TASK INPUTS >>
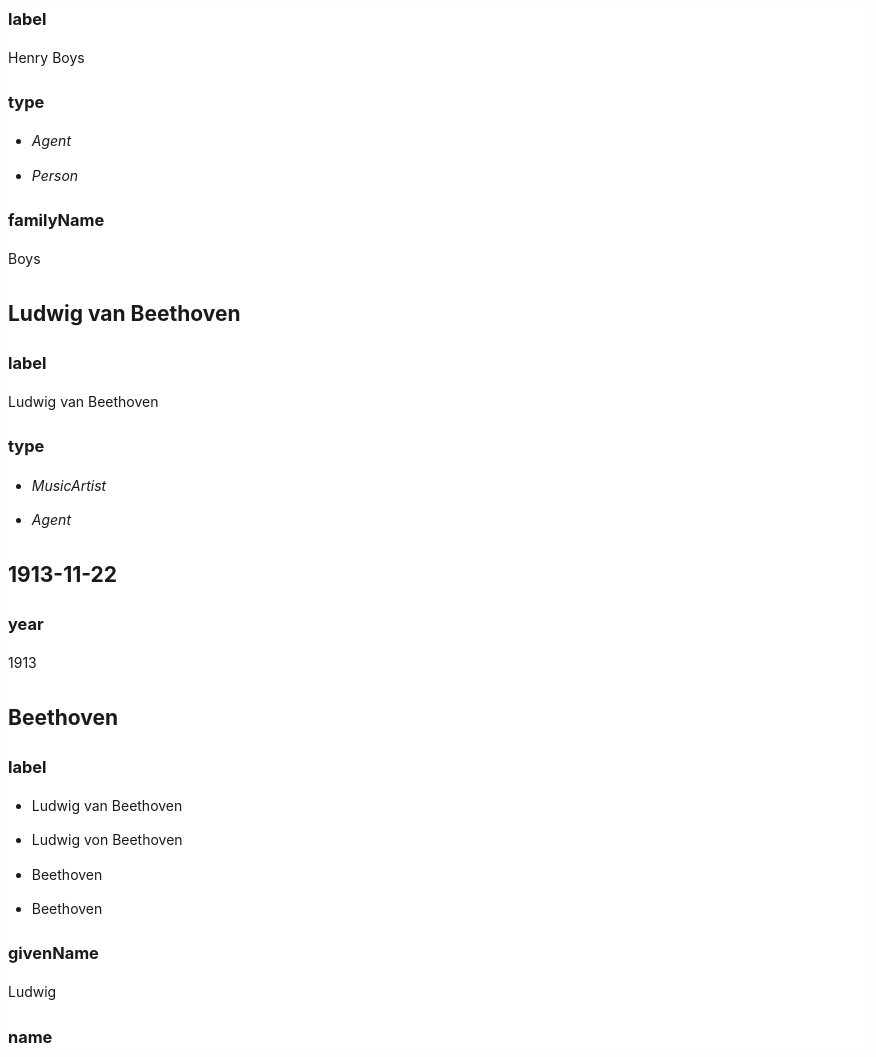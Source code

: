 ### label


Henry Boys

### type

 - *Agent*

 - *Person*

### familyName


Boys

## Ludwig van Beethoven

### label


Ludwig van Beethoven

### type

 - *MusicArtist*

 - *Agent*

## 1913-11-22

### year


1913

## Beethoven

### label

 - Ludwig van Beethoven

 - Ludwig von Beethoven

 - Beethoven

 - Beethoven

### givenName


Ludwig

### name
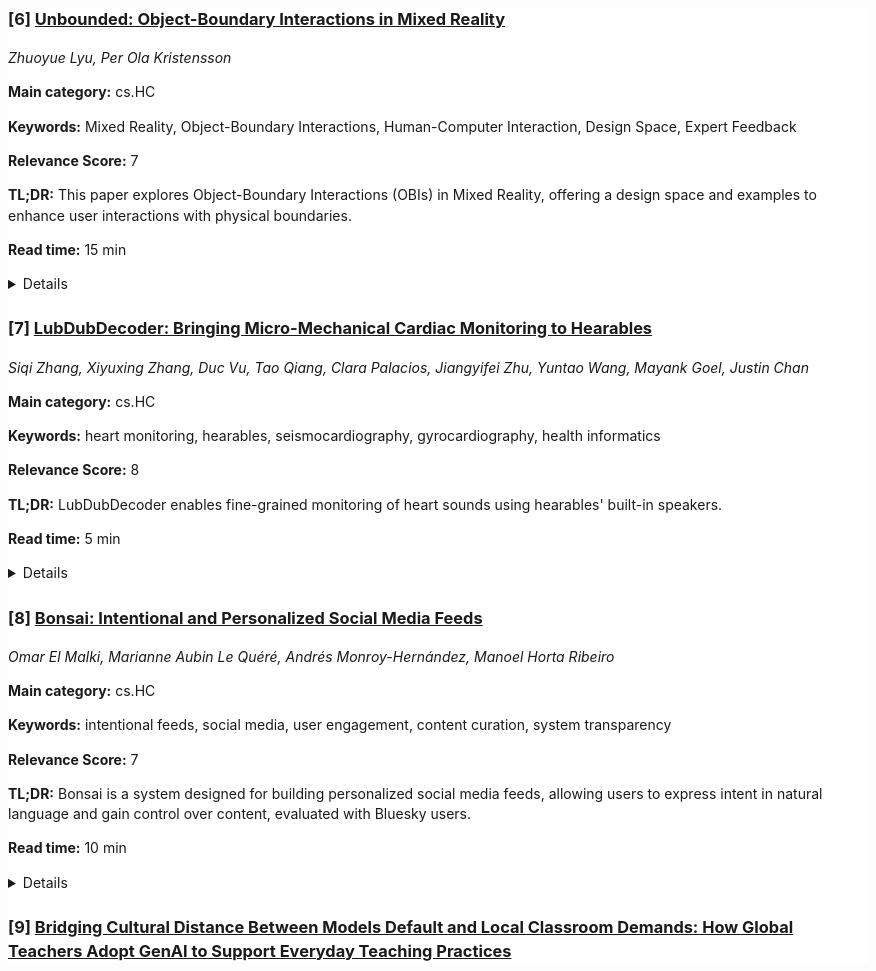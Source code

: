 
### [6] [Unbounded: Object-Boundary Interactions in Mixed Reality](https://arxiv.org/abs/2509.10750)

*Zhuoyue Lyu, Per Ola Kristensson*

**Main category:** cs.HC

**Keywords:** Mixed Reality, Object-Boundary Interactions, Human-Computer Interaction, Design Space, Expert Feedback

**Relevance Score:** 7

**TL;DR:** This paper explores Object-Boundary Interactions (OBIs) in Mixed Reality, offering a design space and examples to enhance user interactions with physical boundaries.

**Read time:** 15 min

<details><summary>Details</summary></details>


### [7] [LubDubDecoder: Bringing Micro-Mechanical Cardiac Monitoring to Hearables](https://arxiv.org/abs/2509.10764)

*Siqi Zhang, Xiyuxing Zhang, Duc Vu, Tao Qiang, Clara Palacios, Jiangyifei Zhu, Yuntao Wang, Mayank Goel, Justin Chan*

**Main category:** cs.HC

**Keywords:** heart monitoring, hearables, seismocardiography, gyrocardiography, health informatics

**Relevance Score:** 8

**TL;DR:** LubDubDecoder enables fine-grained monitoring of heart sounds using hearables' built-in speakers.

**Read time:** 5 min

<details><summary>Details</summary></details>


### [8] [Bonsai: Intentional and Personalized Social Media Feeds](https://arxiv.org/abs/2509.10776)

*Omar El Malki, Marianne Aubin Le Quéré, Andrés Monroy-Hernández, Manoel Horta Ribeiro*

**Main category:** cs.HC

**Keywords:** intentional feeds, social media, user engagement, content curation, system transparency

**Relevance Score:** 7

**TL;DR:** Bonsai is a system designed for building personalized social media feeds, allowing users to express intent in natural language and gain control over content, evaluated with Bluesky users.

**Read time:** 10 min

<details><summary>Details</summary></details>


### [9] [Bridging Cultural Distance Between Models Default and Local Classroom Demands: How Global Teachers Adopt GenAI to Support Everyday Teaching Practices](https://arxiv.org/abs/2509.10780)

---

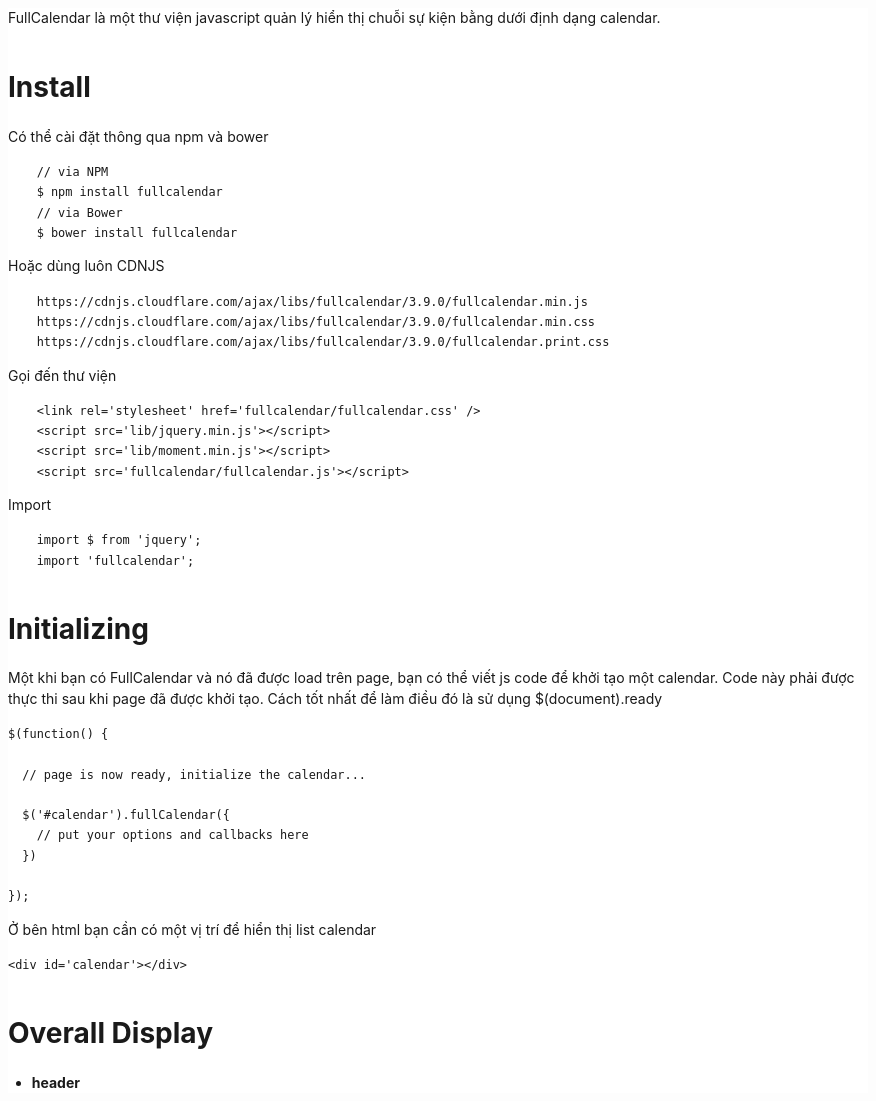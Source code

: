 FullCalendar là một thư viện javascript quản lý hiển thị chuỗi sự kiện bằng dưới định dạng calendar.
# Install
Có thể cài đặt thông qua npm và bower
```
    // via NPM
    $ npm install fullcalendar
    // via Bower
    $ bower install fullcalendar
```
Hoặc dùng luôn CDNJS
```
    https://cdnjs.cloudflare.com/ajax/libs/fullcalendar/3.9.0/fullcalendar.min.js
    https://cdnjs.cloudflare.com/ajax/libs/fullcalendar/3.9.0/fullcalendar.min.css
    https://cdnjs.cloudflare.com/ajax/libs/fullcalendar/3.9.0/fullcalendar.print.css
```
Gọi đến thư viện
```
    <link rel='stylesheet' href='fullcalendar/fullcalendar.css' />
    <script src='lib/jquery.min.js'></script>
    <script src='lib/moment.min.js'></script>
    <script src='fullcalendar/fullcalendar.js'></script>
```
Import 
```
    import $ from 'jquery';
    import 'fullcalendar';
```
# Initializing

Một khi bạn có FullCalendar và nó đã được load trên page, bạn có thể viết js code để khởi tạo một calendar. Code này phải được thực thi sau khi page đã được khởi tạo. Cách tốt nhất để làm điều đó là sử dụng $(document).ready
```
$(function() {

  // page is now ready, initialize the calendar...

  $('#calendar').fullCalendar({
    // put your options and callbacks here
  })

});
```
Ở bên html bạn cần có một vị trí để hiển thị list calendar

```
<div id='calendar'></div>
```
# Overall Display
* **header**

--

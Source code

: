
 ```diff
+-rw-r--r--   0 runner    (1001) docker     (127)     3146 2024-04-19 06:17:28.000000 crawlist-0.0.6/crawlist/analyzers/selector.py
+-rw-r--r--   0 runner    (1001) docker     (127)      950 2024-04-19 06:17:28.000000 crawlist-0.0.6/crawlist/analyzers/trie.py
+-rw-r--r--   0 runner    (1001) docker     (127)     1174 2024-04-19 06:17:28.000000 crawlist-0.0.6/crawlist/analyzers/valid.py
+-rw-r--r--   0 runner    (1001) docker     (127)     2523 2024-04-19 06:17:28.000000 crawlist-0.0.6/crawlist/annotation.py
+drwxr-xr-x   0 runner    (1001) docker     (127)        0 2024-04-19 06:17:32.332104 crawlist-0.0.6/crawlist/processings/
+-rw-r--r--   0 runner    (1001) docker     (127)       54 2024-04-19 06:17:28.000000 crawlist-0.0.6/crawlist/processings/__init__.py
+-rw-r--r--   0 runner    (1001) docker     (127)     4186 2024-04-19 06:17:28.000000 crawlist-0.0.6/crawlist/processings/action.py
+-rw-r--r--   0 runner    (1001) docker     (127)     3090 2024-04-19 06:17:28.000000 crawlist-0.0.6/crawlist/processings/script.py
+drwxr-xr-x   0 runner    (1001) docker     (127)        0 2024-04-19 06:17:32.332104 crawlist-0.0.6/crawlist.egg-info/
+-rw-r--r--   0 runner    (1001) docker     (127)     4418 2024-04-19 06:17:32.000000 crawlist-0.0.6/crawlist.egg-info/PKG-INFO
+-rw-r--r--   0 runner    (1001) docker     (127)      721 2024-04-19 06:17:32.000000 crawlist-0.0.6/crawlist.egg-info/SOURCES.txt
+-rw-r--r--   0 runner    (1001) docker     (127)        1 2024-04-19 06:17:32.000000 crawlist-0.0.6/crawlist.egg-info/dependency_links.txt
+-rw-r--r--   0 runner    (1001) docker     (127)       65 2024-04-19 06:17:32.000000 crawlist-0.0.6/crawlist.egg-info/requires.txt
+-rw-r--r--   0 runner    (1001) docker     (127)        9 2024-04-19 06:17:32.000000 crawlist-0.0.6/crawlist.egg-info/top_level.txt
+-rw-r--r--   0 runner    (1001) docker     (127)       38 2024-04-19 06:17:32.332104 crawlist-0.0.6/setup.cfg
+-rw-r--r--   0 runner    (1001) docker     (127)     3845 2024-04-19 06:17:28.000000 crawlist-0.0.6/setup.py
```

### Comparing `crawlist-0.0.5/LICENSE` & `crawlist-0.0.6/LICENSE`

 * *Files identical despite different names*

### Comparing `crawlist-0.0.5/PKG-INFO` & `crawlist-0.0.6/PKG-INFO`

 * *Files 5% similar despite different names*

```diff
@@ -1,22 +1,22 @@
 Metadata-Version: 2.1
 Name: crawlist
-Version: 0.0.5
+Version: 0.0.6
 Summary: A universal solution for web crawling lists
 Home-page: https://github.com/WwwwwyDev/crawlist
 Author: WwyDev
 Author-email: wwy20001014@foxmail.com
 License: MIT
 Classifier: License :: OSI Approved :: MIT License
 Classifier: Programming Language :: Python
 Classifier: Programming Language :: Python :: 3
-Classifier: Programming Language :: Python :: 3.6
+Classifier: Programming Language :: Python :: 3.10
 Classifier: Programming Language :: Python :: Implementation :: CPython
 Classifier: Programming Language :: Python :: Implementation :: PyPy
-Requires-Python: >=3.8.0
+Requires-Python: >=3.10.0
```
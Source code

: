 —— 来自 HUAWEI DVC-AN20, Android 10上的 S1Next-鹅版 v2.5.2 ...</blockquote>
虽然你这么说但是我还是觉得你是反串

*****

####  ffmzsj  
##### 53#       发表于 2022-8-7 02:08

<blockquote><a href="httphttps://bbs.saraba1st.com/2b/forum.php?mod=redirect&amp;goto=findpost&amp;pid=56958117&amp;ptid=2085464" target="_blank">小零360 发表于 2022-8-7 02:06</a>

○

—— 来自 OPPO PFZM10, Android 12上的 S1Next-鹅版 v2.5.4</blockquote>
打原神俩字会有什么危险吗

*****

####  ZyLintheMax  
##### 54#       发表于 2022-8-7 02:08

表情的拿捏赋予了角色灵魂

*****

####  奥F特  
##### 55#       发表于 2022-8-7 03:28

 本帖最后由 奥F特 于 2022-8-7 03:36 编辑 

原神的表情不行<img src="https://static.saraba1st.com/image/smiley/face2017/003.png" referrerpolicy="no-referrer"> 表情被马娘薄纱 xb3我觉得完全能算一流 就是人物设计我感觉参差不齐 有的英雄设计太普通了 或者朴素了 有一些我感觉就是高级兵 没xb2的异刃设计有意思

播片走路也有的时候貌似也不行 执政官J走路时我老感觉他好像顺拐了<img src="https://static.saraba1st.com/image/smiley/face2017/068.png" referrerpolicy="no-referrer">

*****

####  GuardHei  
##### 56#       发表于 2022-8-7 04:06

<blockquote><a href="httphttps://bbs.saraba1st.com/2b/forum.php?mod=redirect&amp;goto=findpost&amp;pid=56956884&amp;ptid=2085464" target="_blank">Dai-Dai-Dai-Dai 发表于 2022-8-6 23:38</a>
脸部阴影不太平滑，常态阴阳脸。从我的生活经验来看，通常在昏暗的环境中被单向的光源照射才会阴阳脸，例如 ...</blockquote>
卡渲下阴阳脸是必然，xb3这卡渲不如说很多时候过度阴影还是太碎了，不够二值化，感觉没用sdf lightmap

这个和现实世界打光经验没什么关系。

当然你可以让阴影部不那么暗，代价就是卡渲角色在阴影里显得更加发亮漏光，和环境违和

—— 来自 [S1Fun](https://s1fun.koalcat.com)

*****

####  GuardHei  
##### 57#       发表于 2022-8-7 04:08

TRY IT >>
Figure out how many lines in the entries above contain "Version". Write only that number.

OUTPUT FOR THIS TASK >>
3